## THE DATA
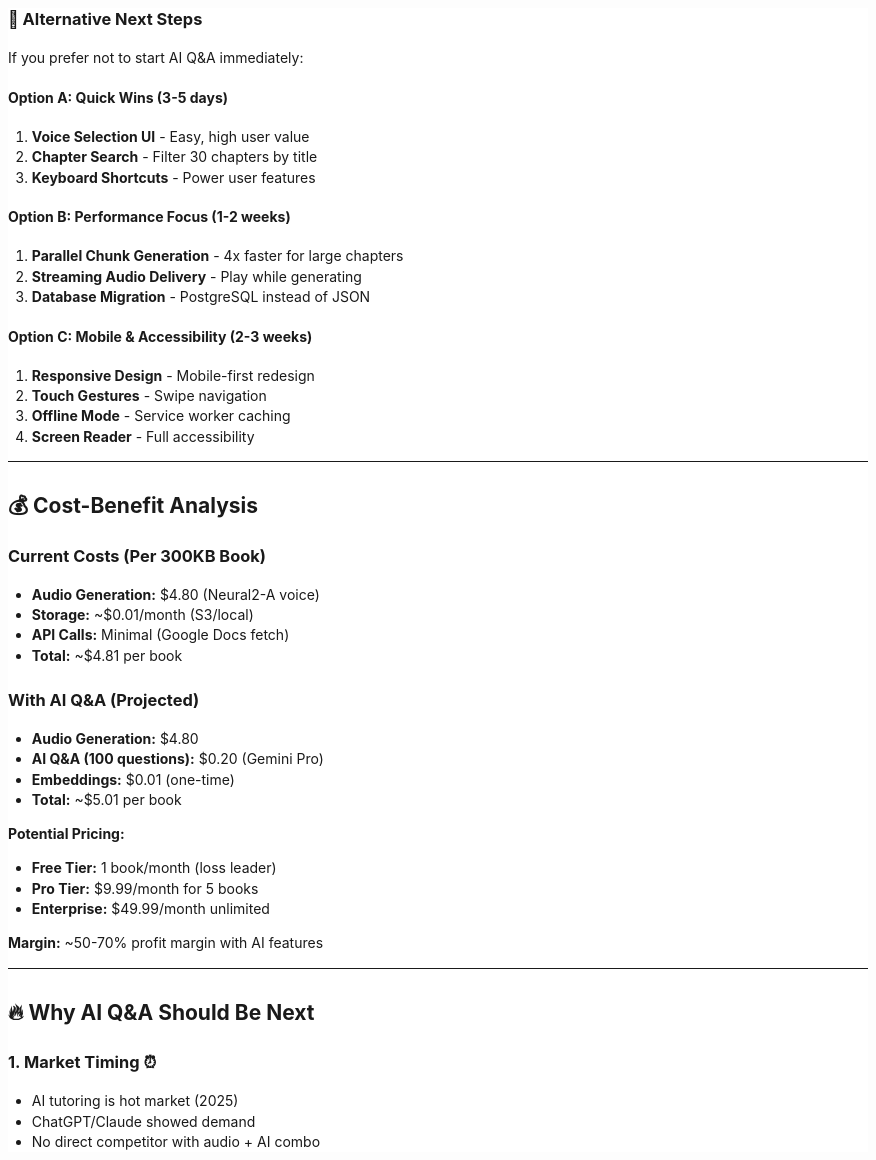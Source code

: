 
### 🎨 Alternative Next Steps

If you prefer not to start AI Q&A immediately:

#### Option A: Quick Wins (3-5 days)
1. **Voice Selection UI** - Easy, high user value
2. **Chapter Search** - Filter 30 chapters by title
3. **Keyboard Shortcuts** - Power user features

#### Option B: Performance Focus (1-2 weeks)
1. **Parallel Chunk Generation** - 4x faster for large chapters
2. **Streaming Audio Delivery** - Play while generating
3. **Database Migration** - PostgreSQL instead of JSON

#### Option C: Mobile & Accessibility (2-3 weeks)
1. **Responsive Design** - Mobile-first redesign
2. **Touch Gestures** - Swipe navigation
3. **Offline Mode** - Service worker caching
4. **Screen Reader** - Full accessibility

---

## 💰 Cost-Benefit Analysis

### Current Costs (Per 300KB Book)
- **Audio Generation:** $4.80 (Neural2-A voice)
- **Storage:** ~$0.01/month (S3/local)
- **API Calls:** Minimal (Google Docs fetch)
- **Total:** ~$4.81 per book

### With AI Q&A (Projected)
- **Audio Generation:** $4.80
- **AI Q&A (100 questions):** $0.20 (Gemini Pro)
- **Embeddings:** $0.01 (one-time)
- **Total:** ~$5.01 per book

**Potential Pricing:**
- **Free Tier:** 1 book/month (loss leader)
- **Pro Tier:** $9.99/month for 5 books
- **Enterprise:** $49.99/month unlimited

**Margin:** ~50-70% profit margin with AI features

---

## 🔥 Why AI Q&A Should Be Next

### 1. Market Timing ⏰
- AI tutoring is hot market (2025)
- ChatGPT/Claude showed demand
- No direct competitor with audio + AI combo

...

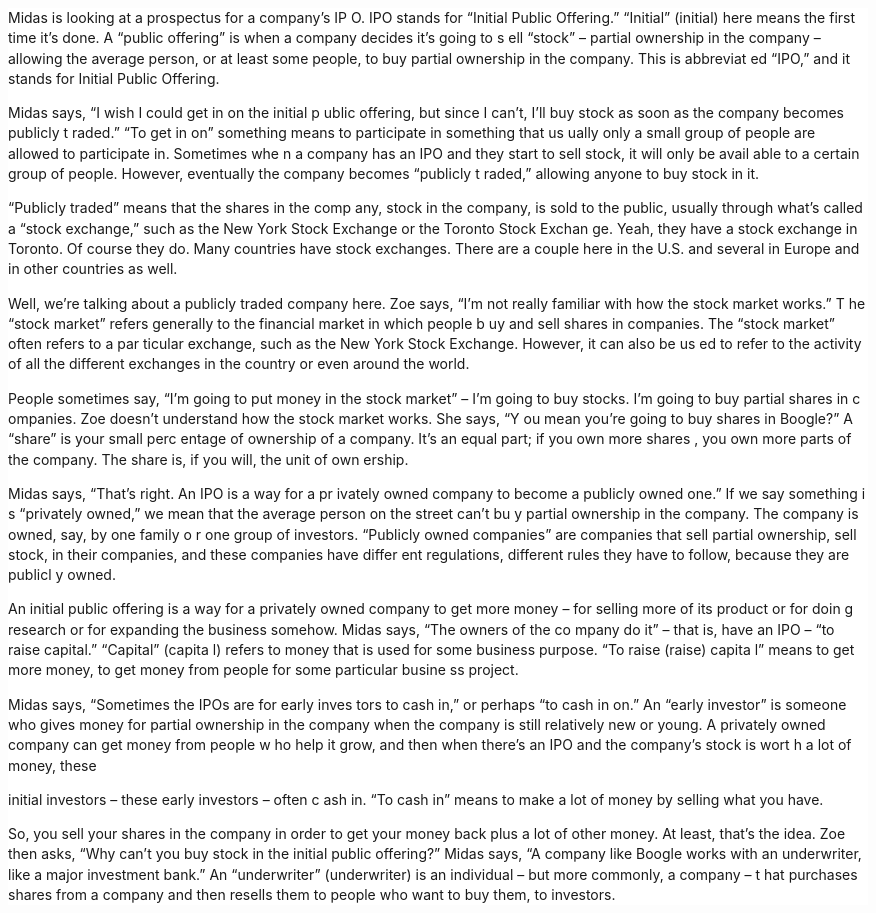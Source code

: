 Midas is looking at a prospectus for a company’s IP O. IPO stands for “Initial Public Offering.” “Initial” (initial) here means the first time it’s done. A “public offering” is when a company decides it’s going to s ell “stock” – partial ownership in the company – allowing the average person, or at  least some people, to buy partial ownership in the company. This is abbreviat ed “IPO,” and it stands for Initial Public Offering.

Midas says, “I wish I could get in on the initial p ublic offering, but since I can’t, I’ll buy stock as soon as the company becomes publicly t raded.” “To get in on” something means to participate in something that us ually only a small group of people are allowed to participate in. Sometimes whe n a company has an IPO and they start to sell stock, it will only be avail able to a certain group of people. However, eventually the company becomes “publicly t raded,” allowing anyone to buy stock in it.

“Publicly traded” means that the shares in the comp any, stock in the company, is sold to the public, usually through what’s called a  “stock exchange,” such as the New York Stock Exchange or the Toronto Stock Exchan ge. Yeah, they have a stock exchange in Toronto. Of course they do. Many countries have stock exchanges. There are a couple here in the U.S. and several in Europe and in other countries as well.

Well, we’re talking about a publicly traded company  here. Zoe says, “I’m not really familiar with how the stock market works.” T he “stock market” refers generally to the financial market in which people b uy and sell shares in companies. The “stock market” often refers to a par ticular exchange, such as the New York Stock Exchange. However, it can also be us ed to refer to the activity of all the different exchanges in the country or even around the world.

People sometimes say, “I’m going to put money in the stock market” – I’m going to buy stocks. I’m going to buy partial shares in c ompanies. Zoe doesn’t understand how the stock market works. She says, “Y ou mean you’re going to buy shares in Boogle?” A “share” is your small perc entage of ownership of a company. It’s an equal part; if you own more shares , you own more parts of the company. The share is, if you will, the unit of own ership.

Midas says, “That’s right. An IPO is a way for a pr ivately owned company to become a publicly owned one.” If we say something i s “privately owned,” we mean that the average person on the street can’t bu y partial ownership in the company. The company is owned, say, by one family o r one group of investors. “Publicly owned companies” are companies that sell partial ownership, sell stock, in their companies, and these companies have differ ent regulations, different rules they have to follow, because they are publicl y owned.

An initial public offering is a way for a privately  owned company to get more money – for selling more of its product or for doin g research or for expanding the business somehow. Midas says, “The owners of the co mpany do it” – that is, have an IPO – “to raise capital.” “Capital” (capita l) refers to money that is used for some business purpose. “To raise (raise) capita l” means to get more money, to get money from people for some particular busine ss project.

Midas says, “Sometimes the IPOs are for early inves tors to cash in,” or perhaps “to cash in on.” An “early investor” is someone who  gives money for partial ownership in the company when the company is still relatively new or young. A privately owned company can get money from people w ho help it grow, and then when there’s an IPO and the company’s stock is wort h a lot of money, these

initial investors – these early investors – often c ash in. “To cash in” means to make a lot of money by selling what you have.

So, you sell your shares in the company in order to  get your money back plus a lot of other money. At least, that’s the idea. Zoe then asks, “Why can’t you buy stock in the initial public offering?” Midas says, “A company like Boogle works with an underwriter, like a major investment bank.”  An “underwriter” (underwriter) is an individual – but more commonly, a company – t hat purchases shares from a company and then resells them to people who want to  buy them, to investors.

==

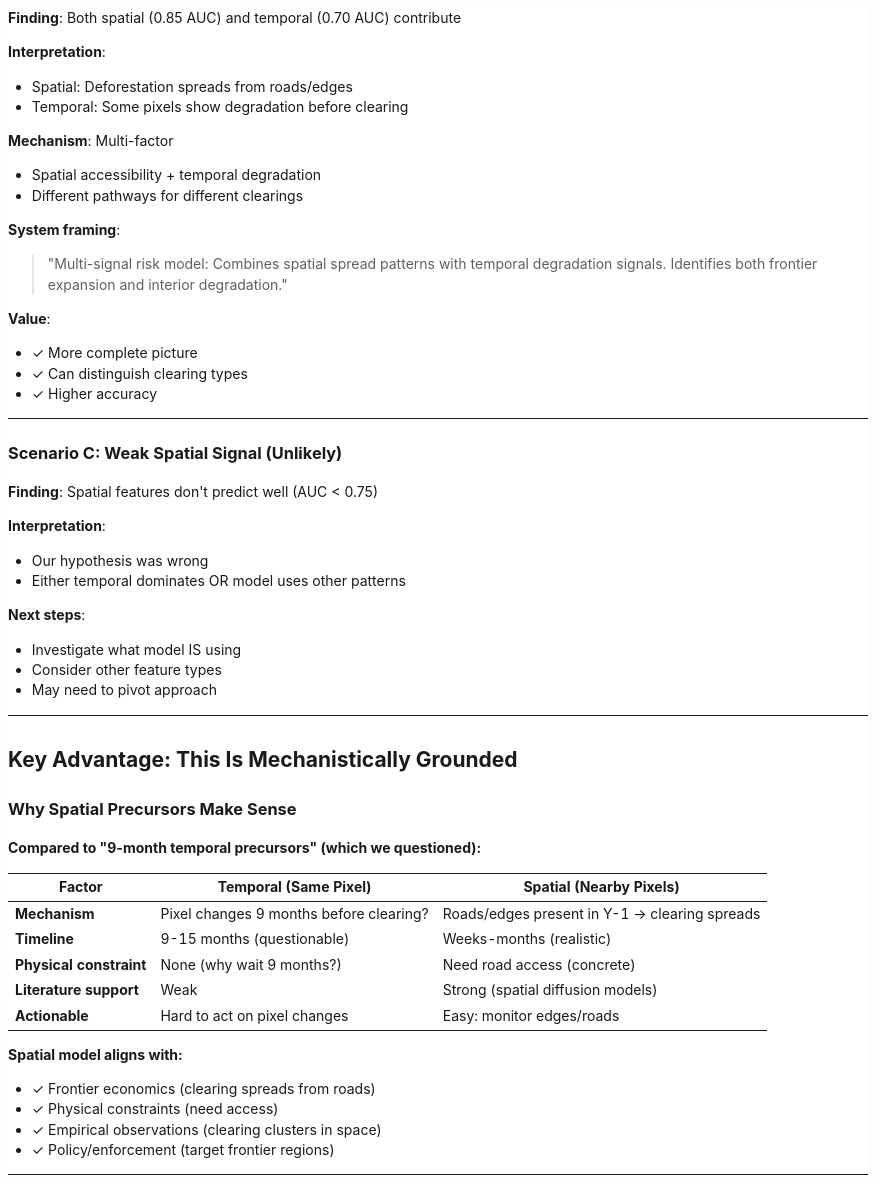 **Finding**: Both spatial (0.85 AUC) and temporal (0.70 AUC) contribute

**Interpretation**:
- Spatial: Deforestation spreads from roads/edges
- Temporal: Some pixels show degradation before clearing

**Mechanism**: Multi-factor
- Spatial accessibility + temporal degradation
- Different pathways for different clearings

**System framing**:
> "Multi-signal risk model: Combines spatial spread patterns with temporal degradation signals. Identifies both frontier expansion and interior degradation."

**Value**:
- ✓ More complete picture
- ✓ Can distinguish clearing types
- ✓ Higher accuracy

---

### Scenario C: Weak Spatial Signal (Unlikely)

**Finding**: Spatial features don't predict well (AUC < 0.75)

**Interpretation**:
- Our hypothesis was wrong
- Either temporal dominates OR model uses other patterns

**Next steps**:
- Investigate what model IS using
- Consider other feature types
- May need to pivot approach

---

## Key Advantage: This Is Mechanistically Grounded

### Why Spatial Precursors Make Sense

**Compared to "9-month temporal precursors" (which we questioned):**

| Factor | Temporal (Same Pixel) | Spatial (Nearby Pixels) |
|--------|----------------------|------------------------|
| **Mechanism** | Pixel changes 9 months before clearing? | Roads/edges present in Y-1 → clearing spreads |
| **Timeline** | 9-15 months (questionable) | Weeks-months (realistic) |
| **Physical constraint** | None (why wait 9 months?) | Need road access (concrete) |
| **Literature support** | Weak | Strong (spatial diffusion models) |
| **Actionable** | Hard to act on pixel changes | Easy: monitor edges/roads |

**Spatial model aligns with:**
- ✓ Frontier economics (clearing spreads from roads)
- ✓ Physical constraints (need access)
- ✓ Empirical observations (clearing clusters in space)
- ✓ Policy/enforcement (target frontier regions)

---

## TASK BRIEF
Would you output, from the records above, exactly the run of lines that starts at the line containing "If you prefer" and ends at the line containing "- No direct competitor with audio + AI combo", and only that run?

## RESULT OF THIS TASK
If you prefer not to start AI Q&A immediately:

#### Option A: Quick Wins (3-5 days)
1. **Voice Selection UI** - Easy, high user value
2. **Chapter Search** - Filter 30 chapters by title
3. **Keyboard Shortcuts** - Power user features

#### Option B: Performance Focus (1-2 weeks)
1. **Parallel Chunk Generation** - 4x faster for large chapters
2. **Streaming Audio Delivery** - Play while generating
3. **Database Migration** - PostgreSQL instead of JSON

#### Option C: Mobile & Accessibility (2-3 weeks)
1. **Responsive Design** - Mobile-first redesign
2. **Touch Gestures** - Swipe navigation
3. **Offline Mode** - Service worker caching
4. **Screen Reader** - Full accessibility

---

## 💰 Cost-Benefit Analysis

### Current Costs (Per 300KB Book)
- **Audio Generation:** $4.80 (Neural2-A voice)
- **Storage:** ~$0.01/month (S3/local)
- **API Calls:** Minimal (Google Docs fetch)
- **Total:** ~$4.81 per book

### With AI Q&A (Projected)
- **Audio Generation:** $4.80
- **AI Q&A (100 questions):** $0.20 (Gemini Pro)
- **Embeddings:** $0.01 (one-time)
- **Total:** ~$5.01 per book

**Potential Pricing:**
- **Free Tier:** 1 book/month (loss leader)
- **Pro Tier:** $9.99/month for 5 books
- **Enterprise:** $49.99/month unlimited

**Margin:** ~50-70% profit margin with AI features

---

## 🔥 Why AI Q&A Should Be Next

### 1. Market Timing ⏰
- AI tutoring is hot market (2025)
- ChatGPT/Claude showed demand
- No direct competitor with audio + AI combo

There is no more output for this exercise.